Pre-fair date discount tickets were available as well, with $15 general admission dropped to $12 prior to the 13th, and $10 senior and kids tickets reduced to $8. Unlimited ride wristband purchases were $28 in advance, $30-$35 once the fair began. When buying a regular full-price admission between May 29 and June 12th, a free fair ticket was given to a local foster family.

 The fair’s success this year exceeded previous years. Total attendance was up by 7.3% to 454,276 attendees; horse racing track attendance peaked at 49,483 guests.

Jerome Hoban, CEO of the Alameda County Fair remarks “With the Last Ride of the Cattle Drive, the great concerts, and all our new special features, every day offered something fun for everyone.” 

Among the many fair highlights were several ride additions at the carnival this year.  Butler Amusements operated the midway again this year, adding the new Mega-Flip thrill ride as well as The Sky Ride, which provided riders with a bird’s eye view of the fair.

The “Last Ride” of the Cattle Drive drew cheering crowds to view hundreds of cattle, cowboys and cowgirls, and fair entertainers in a final passage down Pleasanton’s Main Street.

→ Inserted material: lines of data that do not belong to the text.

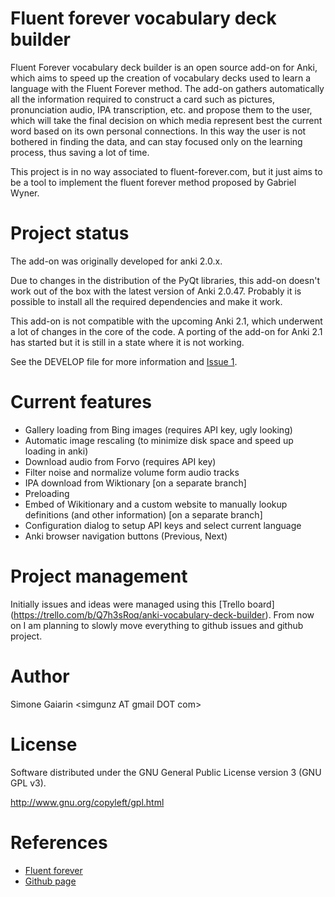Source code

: Fluent forever vocabulary deck builder
======================================

Fluent Forever vocabulary deck builder is an open source add-on for Anki, which aims to speed up the creation of vocabulary decks used to learn a language with the Fluent Forever method. The add-on gathers automatically all the information required to construct a card such as pictures, pronunciation audio, IPA transcription, etc. and propose them to the user, which will take the final decision on which media represent best the current word based on its own personal connections. In this way the user is not bothered in finding the data, and can stay focused only on the learning process, thus saving a lot of time.

This project is in no way associated to fluent-forever.com, but it just aims to be a tool to implement the fluent forever method proposed by Gabriel Wyner.

Project status
==============

The add-on was originally developed for anki 2.0.x.

Due to changes in the distribution of the PyQt libraries, this add-on doesn't work out of the box with the latest version of Anki 2.0.47. Probably it is possible to install all the required dependencies and make it work.

This add-on is not compatible with the upcoming Anki 2.1, which underwent a lot of changes in the core of the code. A porting of the add-on for Anki 2.1 has started but it is still in a state where it is not working.

See the DEVELOP file for more information and [Issue 1](https://github.com/simgunz/anki-addons_fluent-forever-vocabulary-deck-builder/issues/2).

Current features
=====================
- Gallery loading from Bing images (requires API key, ugly looking)
- Automatic image rescaling (to minimize disk space and speed up loading in anki)
- Download audio from Forvo (requires API key)
- Filter noise and normalize volume form audio tracks
- IPA download from Wiktionary [on a separate branch]
- Preloading
- Embed of Wikitionary and a custom website to manually lookup definitions (and other information) [on a separate branch]
- Configuration dialog to setup API keys and select current language
- Anki browser navigation buttons (Previous, Next)

Project management
==================
Initially issues and ideas were managed using this [Trello board] (https://trello.com/b/Q7h3sRoq/anki-vocabulary-deck-builder).
From now on I am planning to slowly move everything to github issues and github project.

Author
======
Simone Gaiarin \<simgunz AT gmail DOT com\>

License
=======
Software distributed under the GNU General Public License version 3 (GNU GPL v3).

http://www.gnu.org/copyleft/gpl.html

References
=============
* [Fluent forever](https://fluent-forever.com/)
* [Github page](https://github.com/simgunz/anki-addons_fluent-forever-vocabulary-deck-builder/)

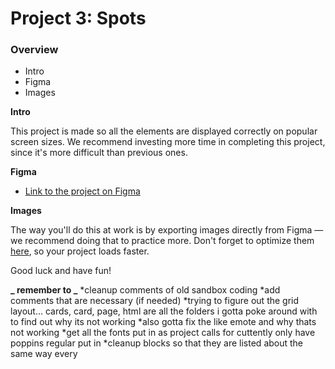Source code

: # Project 3: Spots

### Overview

- Intro
- Figma
- Images

**Intro**

This project is made so all the elements are displayed correctly on popular screen sizes. We recommend investing more time in completing this project, since it's more difficult than previous ones.

**Figma**

- [Link to the project on Figma](https://www.figma.com/file/BBNm2bC3lj8QQMHlnqRsga/Sprint-3-Project-%E2%80%94-Spots?type=design&node-id=2%3A60&mode=design&t=afgNFybdorZO6cQo-1)

**Images**

The way you'll do this at work is by exporting images directly from Figma — we recommend doing that to practice more. Don't forget to optimize them [here](https://tinypng.com/), so your project loads faster.

Good luck and have fun!

**_ remember to _**
*cleanup comments of old sandbox coding
*add comments that are necessary (if needed)
*trying to figure out the grid layout... cards, card, page, html are all the folders i gotta poke around with to find out why its not working
*also gotta fix the like emote and why thats not working
*get all the fonts put in as project calls for cuttently only have poppins regular put in
*cleanup blocks so that they are listed about the same way every
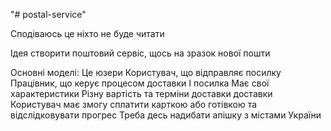"# postal-service" 

Сподіваюсь це ніхто не буде читати

Ідея створити поштовий сервіс, щось на зразок нової пошти

Основні моделі:
Це юзери
Користувач, що відправляє посилку
Працівник, що керує процесом доставки
І посилка 
Має свої характеристики
Різну вартість та терміни доставки доставки
Користувач має змогу сплатити карткою або готівкою та відслідковувати прогрес
Треба десь надибати апішку з містами України





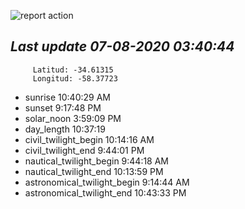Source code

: ![report action](https://github.com/matiasz8/actions-for-reports/workflows/report%20action/badge.svg?branch=develop) 


## *****Last update 07-08-2020 03:40:44*****



		 Latitud: -34.61315
		 Longitud: -58.37723

 - sunrise 	 10:40:29 AM
 - sunset 	 9:17:48 PM
 - solar_noon 	 3:59:09 PM
 - day_length 	 10:37:19
 - civil_twilight_begin 	 10:14:16 AM
 - civil_twilight_end 	 9:44:01 PM
 - nautical_twilight_begin 	 9:44:18 AM
 - nautical_twilight_end 	 10:13:59 PM
 - astronomical_twilight_begin 	 9:14:44 AM
 - astronomical_twilight_end 	 10:43:33 PM

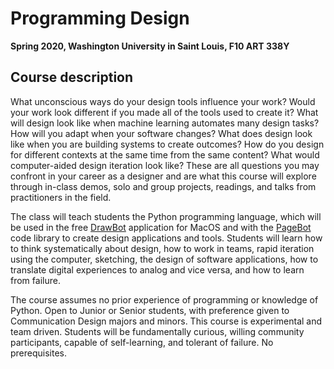 # Programming Design
__Spring 2020, Washington University in Saint Louis, F10 ART 338Y__

## Course description
What unconscious ways do your design tools influence your work? Would your work look different if you made all of the tools used to create it? What will design look like when machine learning automates many design tasks? How will you adapt when your software changes? What does design look like when you are building systems to create outcomes? How do you design for different contexts at the same time from the same content? What would computer-aided design iteration look like? These are all questions you may confront in your career as a designer and are what this course will explore through in-class demos, solo and group projects, readings, and talks from practitioners in the field. 

The class will teach students the Python programming language, which will be used in the free [DrawBot](http://www.drawbot.com) application for MacOS and with the [PageBot](http://pagebot.io) code library to create design applications and tools. Students will learn how to think systematically about design, how to work in teams, rapid iteration using the computer, sketching, the design of software applications, how to translate digital experiences to analog and vice versa, and how to learn from failure. 

The course assumes no prior experience of programming or knowledge of Python. Open to Junior or Senior students, with preference given to Communication Design majors and minors. This course is experimental and team driven. Students will be fundamentally curious, willing community participants, capable of self-learning, and tolerant of failure. No prerequisites. 
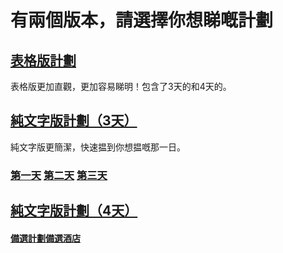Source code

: # 有兩個版本，請選擇你想睇嘅計劃
## [表格版計劃](https://kdocs.cn/l/chuk7hkMLze5)
表格版更加直觀，更加容易睇明！包含了3天的和4天的。
## [純文字版計劃（3天）](./plan)
純文字版更簡潔，快速揾到你想揾嘅那一日。
### [第一天](./plan#第一天) [第二天](./plan#第二天（賽馬日）) [第三天](./plan#第三天)
## [純文字版計劃（4天）](./plan4)
#### [備選計劃](./spare-plan)[備選酒店](./spare-hotel)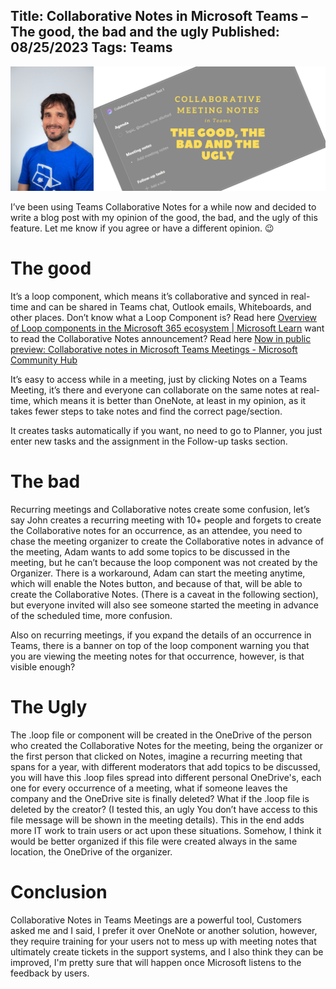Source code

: Title: Collaborative Notes in Microsoft Teams – The good, the bad and the ugly
Published: 08/25/2023
Tags: Teams
---

![introimage](/images/collabmeetingnotes.png)

I’ve been using Teams Collaborative Notes for a while now and decided to write a blog post with my opinion of the good, the bad, and the ugly of this feature. Let me know if you agree or have a different opinion. 😉

# The good 

It’s a loop component, which means it’s collaborative and synced in real-time and can be shared in Teams chat, Outlook emails, Whiteboards, and other places. Don’t know what a Loop Component is? Read here [Overview of Loop components in the Microsoft 365 ecosystem | Microsoft Learn](https://learn.microsoft.com/microsoft-365/loop/loop-components-teams?view=o365-worldwide?WT.mc_id=M365-MVP-5004663) want to read the Collaborative Notes announcement? Read here [Now in public preview: Collaborative notes in Microsoft Teams Meetings - Microsoft Community Hub](https://techcommunity.microsoft.com/t5/microsoft-teams-public-preview/now-in-public-preview-amp-targeted-release-collaborative-meeting/m-p/3848392) 

It’s easy to access while in a meeting, just by clicking Notes on a Teams Meeting, it’s there and everyone can collaborate on the same notes at real-time, which means it is better than OneNote, at least in my opinion, as it takes fewer steps to take notes and find the correct page/section. 

It creates tasks automatically if you want, no need to go to Planner, you just enter new tasks and the assignment in the Follow-up tasks section. 

# The bad 

Recurring meetings and Collaborative notes create some confusion, let’s say John creates a recurring meeting with 10+ people and forgets to create the Collaborative notes for an occurrence, as an attendee, you need to chase the meeting organizer to create the Collaborative notes in advance of the meeting, Adam wants to add some topics to be discussed in the meeting, but he can’t because the loop component was not created by the Organizer. There is a workaround, Adam can start the meeting anytime, which will enable the Notes button, and because of that, will be able to create the Collaborative Notes. (There is a caveat in the following section), but everyone invited will also see someone started the meeting in advance of the scheduled time, more confusion. 

Also on recurring meetings, if you expand the details of an occurrence in Teams, there is a banner on top of the loop component warning you that you are viewing the meeting notes for that occurrence, however, is that visible enough? 

# The Ugly 

The .loop file or component will be created in the OneDrive of the person who created the Collaborative Notes for the meeting, being the organizer or the first person that clicked on Notes, imagine a recurring meeting that spans for a year, with different moderators that add topics to be discussed, you will have this .loop files spread into different personal OneDrive's, each one for every occurrence of a meeting, what if someone leaves the company and the OneDrive site is finally deleted? What if the .loop file is deleted by the creator? (I tested this, an ugly You don’t have access to this file message will be shown in the meeting details). This in the end adds more IT work to train users or act upon these situations. Somehow, I think it would be better organized if this file were created always in the same location, the OneDrive of the organizer. 

# Conclusion

Collaborative Notes in Teams Meetings are a powerful tool, Customers asked me and I said, I prefer it over OneNote or another solution, however, they require training for your users not to mess up with meeting notes that ultimately create tickets in the support systems, and I also think they can be improved, I'm pretty sure that will happen once Microsoft listens to the feedback by users.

Daily attractions that marked fair attendees favorites’ list included Alaskan Pig Races, the Great American Petting Zoo, carnival rides, and food. 

Along with attendance numbers, exhibits and sales also rose this year, with small animal sales up 15.9%; fine art sales rising by 8.8%; and exhibitors increasing by 10%. 

The most popular foods at the fair were primarily classics: corn dog sales rose by 11.5% to a whopping 35,320 consumed, the largest sale number among a wide range of treats, that also included increased sales in BBQ turkey legs, funnel cakes, cotton candy, funnel cakes – a close second in consumption to corn dogs at 33,684 of them consumed, up 12.3% from last year. Candy apples, deep fried Twinkies, and burgers rounded out the classics. 

Donations and volunteerism also rose in 2019, with a key increase in the number of people who brought dated clothing, up 23% to 6,736; some 630 fair volunteers worked 7,700 hours, up 7%.